---------- Records for processing
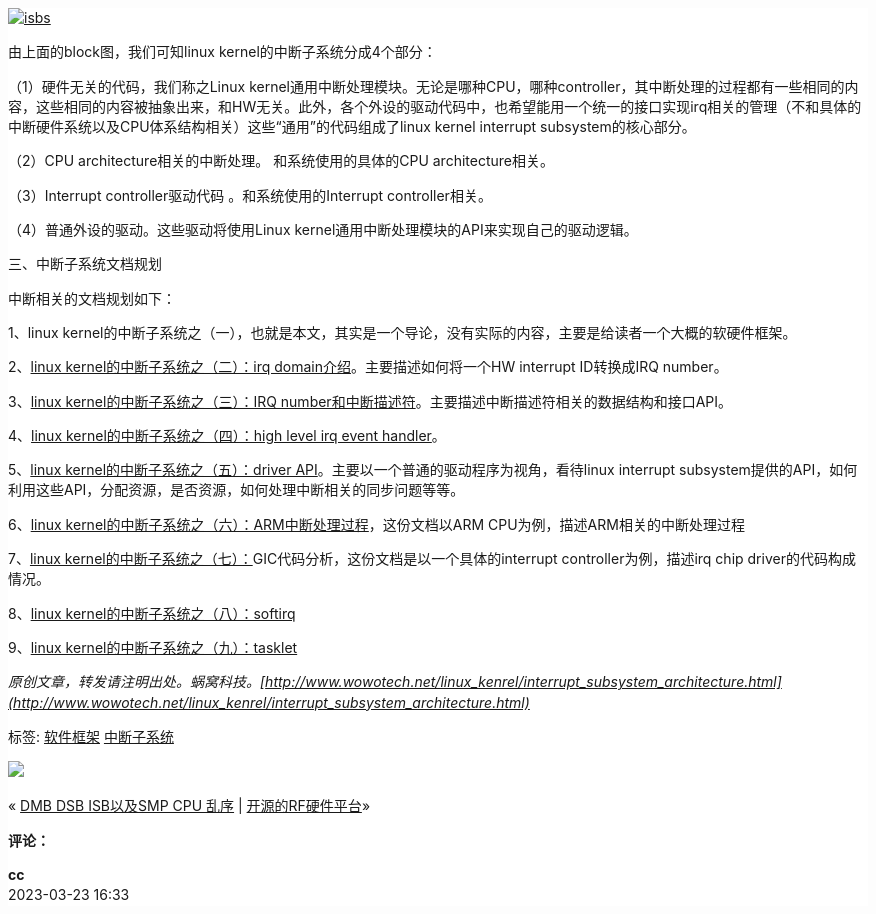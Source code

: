 [![isbs](http://www.wowotech.net/content/uploadfile/201408/3ec48c362ba8d614358dfdb779fd6c3020140814111248.gif "isbs")](http://www.wowotech.net/content/uploadfile/201408/4a6be3bcb547cdcd1c2d787a15db689720140814111245.gif) 

由上面的block图，我们可知linux kernel的中断子系统分成4个部分：

（1）硬件无关的代码，我们称之Linux kernel通用中断处理模块。无论是哪种CPU，哪种controller，其中断处理的过程都有一些相同的内容，这些相同的内容被抽象出来，和HW无关。此外，各个外设的驱动代码中，也希望能用一个统一的接口实现irq相关的管理（不和具体的中断硬件系统以及CPU体系结构相关）这些“通用”的代码组成了linux kernel interrupt subsystem的核心部分。

（2）CPU architecture相关的中断处理。 和系统使用的具体的CPU architecture相关。

（3）Interrupt controller驱动代码 。和系统使用的Interrupt controller相关。

（4）普通外设的驱动。这些驱动将使用Linux kernel通用中断处理模块的API来实现自己的驱动逻辑。

三、中断子系统文档规划

中断相关的文档规划如下：

1、linux kernel的中断子系统之（一），也就是本文，其实是一个导论，没有实际的内容，主要是给读者一个大概的软硬件框架。

2、[linux kernel的中断子系统之（二）：irq domain介绍](http://www.wowotech.net/linux_kenrel/irq-domain.html)。主要描述如何将一个HW interrupt ID转换成IRQ number。

3、[linux kernel的中断子系统之（三）：IRQ number和中断描述符](http://www.wowotech.net/linux_kenrel/interrupt_descriptor.html)。主要描述中断描述符相关的数据结构和接口API。

4、[linux kernel的中断子系统之（四）：high level irq event handler](http://www.wowotech.net/linux_kenrel/High_level_irq_event_handler.html)。

5、[linux kernel的中断子系统之（五）：driver API](http://www.wowotech.net/linux_kenrel/request_threaded_irq.html)。主要以一个普通的驱动程序为视角，看待linux interrupt subsystem提供的API，如何利用这些API，分配资源，是否资源，如何处理中断相关的同步问题等等。

6、[linux kernel的中断子系统之（六）：ARM中断处理过程](http://www.wowotech.net/linux_kenrel/irq_handler.html)，这份文档以ARM CPU为例，描述ARM相关的中断处理过程

7、[linux kernel的中断子系统之（七）：](http://www.wowotech.net/linux_kenrel/gic-irq-chip-driver.html)GIC代码分析，这份文档是以一个具体的interrupt controller为例，描述irq chip driver的代码构成情况。

8、[linux kernel的中断子系统之（八）：softirq](http://www.wowotech.net/linux_kenrel/soft-irq.html)

9、[linux kernel的中断子系统之（九）：tasklet](http://www.wowotech.net/irq_subsystem/tasklet.html)

  

  

_原创文章，转发请注明出处。蜗窝科技。[http://www.wowotech.net/linux_kenrel/interrupt_subsystem_architecture.html](http://www.wowotech.net/linux_kenrel/interrupt_subsystem_architecture.html)_

标签: [软件框架](http://www.wowotech.net/tag/%E8%BD%AF%E4%BB%B6%E6%A1%86%E6%9E%B6) [中断子系统](http://www.wowotech.net/tag/%E4%B8%AD%E6%96%AD%E5%AD%90%E7%B3%BB%E7%BB%9F)

[![](http://www.wowotech.net/content/uploadfile/201605/ef3e1463542768.png)](http://www.wowotech.net/support_us.html)

« [DMB DSB ISB以及SMP CPU 乱序](http://www.wowotech.net/77.html) | [开源的RF硬件平台](http://www.wowotech.net/75.html)»

**评论：**

**cc**  
2023-03-23 16:33
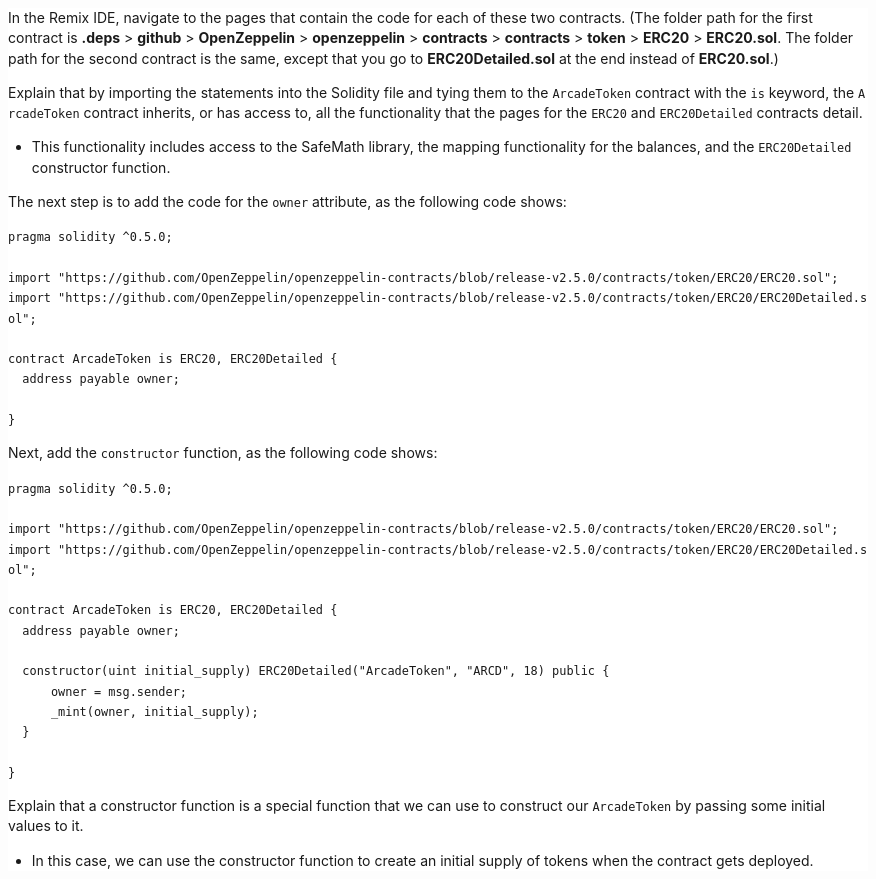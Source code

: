 In the Remix IDE, navigate to the pages that contain the code for each of these two contracts. (The folder path for the first contract is **.deps** > **github** > **OpenZeppelin** > **openzeppelin** > **contracts** > **contracts** > **token** > **ERC20** > **ERC20.sol**. The folder path for the second contract is the same, except that you go to **ERC20Detailed.sol** at the end instead of **ERC20.sol**.)

Explain that by importing the statements into the Solidity file and tying them to the `ArcadeToken` contract with the `is` keyword, the `ArcadeToken` contract inherits, or has access to, all the functionality that the pages for the `ERC20` and `ERC20Detailed` contracts detail.

* This functionality includes access to the SafeMath library, the mapping functionality for the balances, and the `ERC20Detailed` constructor function.

The next step is to add the code for the `owner` attribute, as the following code shows:

```solidity
pragma solidity ^0.5.0;

import "https://github.com/OpenZeppelin/openzeppelin-contracts/blob/release-v2.5.0/contracts/token/ERC20/ERC20.sol";
import "https://github.com/OpenZeppelin/openzeppelin-contracts/blob/release-v2.5.0/contracts/token/ERC20/ERC20Detailed.sol";

contract ArcadeToken is ERC20, ERC20Detailed {
  address payable owner;

}
```

Next, add the `constructor` function, as the following code shows:

```solidity
pragma solidity ^0.5.0;

import "https://github.com/OpenZeppelin/openzeppelin-contracts/blob/release-v2.5.0/contracts/token/ERC20/ERC20.sol";
import "https://github.com/OpenZeppelin/openzeppelin-contracts/blob/release-v2.5.0/contracts/token/ERC20/ERC20Detailed.sol";

contract ArcadeToken is ERC20, ERC20Detailed {
  address payable owner;

  constructor(uint initial_supply) ERC20Detailed("ArcadeToken", "ARCD", 18) public {
      owner = msg.sender;
      _mint(owner, initial_supply);
  }

}
```

Explain that a constructor function is a special function that we can use to construct our `ArcadeToken` by passing some initial values to it.

* In this case, we can use the constructor function to create an initial supply of tokens when the contract gets deployed.

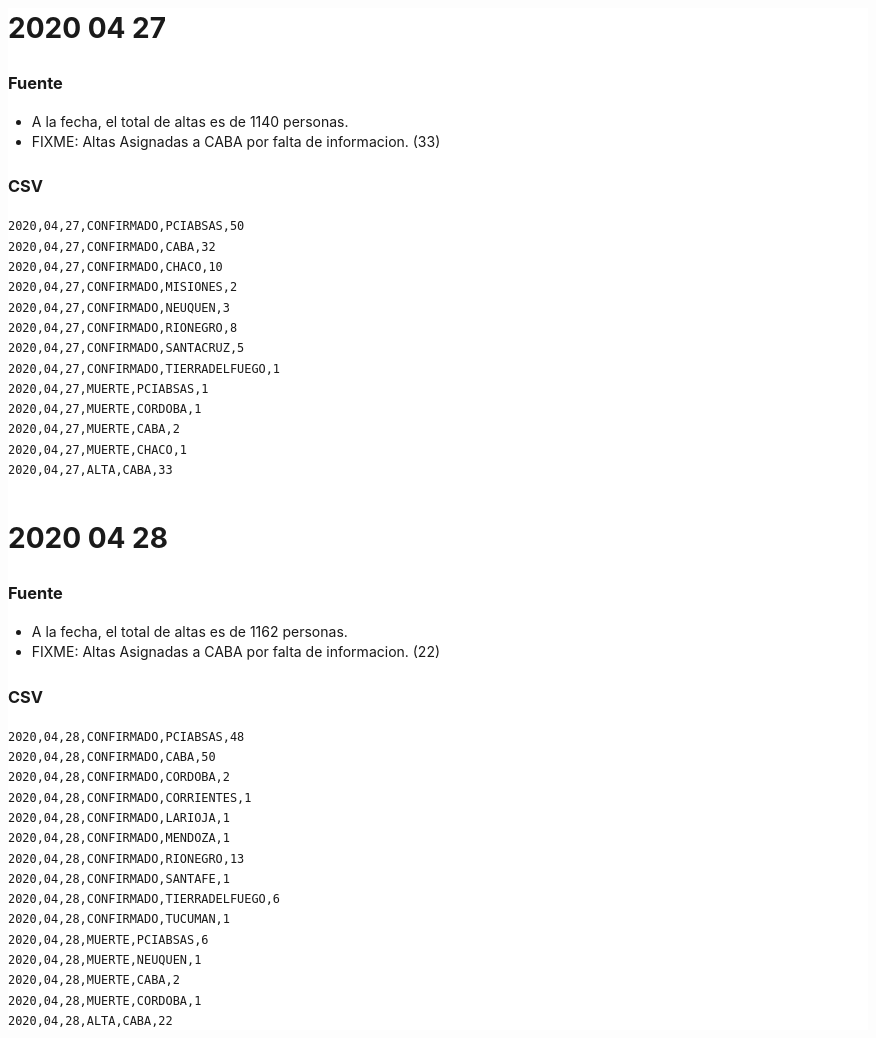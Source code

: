 # 2020 04 27

### Fuente

 * A la fecha, el total de altas es de 1140 personas.
 * FIXME: Altas Asignadas a CABA por falta de informacion. (33)

 ### CSV

```
2020,04,27,CONFIRMADO,PCIABSAS,50
2020,04,27,CONFIRMADO,CABA,32
2020,04,27,CONFIRMADO,CHACO,10
2020,04,27,CONFIRMADO,MISIONES,2
2020,04,27,CONFIRMADO,NEUQUEN,3
2020,04,27,CONFIRMADO,RIONEGRO,8
2020,04,27,CONFIRMADO,SANTACRUZ,5
2020,04,27,CONFIRMADO,TIERRADELFUEGO,1
2020,04,27,MUERTE,PCIABSAS,1
2020,04,27,MUERTE,CORDOBA,1
2020,04,27,MUERTE,CABA,2
2020,04,27,MUERTE,CHACO,1
2020,04,27,ALTA,CABA,33
```

# 2020 04 28

### Fuente

 * A la fecha, el total de altas es de 1162 personas.
 * FIXME: Altas Asignadas a CABA por falta de informacion. (22)

 ### CSV

```
2020,04,28,CONFIRMADO,PCIABSAS,48
2020,04,28,CONFIRMADO,CABA,50
2020,04,28,CONFIRMADO,CORDOBA,2
2020,04,28,CONFIRMADO,CORRIENTES,1
2020,04,28,CONFIRMADO,LARIOJA,1
2020,04,28,CONFIRMADO,MENDOZA,1
2020,04,28,CONFIRMADO,RIONEGRO,13
2020,04,28,CONFIRMADO,SANTAFE,1
2020,04,28,CONFIRMADO,TIERRADELFUEGO,6
2020,04,28,CONFIRMADO,TUCUMAN,1
2020,04,28,MUERTE,PCIABSAS,6
2020,04,28,MUERTE,NEUQUEN,1
2020,04,28,MUERTE,CABA,2
2020,04,28,MUERTE,CORDOBA,1
2020,04,28,ALTA,CABA,22
```
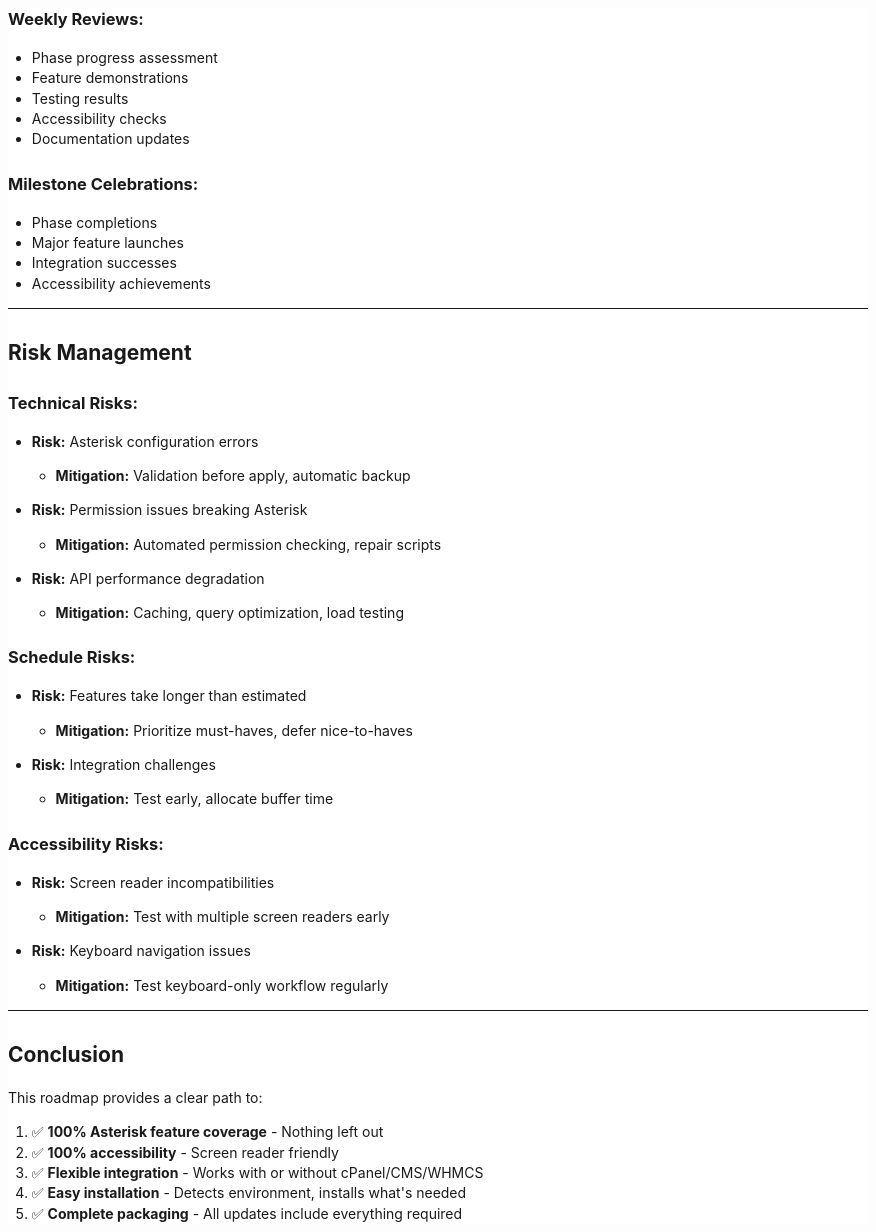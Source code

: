 ### Weekly Reviews:
- Phase progress assessment
- Feature demonstrations
- Testing results
- Accessibility checks
- Documentation updates

### Milestone Celebrations:
- Phase completions
- Major feature launches
- Integration successes
- Accessibility achievements

---

## Risk Management

### Technical Risks:
- **Risk:** Asterisk configuration errors
  - **Mitigation:** Validation before apply, automatic backup

- **Risk:** Permission issues breaking Asterisk
  - **Mitigation:** Automated permission checking, repair scripts

- **Risk:** API performance degradation
  - **Mitigation:** Caching, query optimization, load testing

### Schedule Risks:
- **Risk:** Features take longer than estimated
  - **Mitigation:** Prioritize must-haves, defer nice-to-haves

- **Risk:** Integration challenges
  - **Mitigation:** Test early, allocate buffer time

### Accessibility Risks:
- **Risk:** Screen reader incompatibilities
  - **Mitigation:** Test with multiple screen readers early

- **Risk:** Keyboard navigation issues
  - **Mitigation:** Test keyboard-only workflow regularly

---

## Conclusion

This roadmap provides a clear path to:
1. ✅ **100% Asterisk feature coverage** - Nothing left out
2. ✅ **100% accessibility** - Screen reader friendly
3. ✅ **Flexible integration** - Works with or without cPanel/CMS/WHMCS
4. ✅ **Easy installation** - Detects environment, installs what's needed
5. ✅ **Complete packaging** - All updates include everything required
--------------------
Task details
From the entries above, print the lines beginning at the one with "- Major feature launches" and stopping after the one with "- **Risk:** Features", exactly as written and with nothing else.

Answer below
- Major feature launches
- Integration successes
- Accessibility achievements

---

## Risk Management

### Technical Risks:
- **Risk:** Asterisk configuration errors
  - **Mitigation:** Validation before apply, automatic backup

- **Risk:** Permission issues breaking Asterisk
  - **Mitigation:** Automated permission checking, repair scripts

- **Risk:** API performance degradation
  - **Mitigation:** Caching, query optimization, load testing

### Schedule Risks:
- **Risk:** Features take longer than estimated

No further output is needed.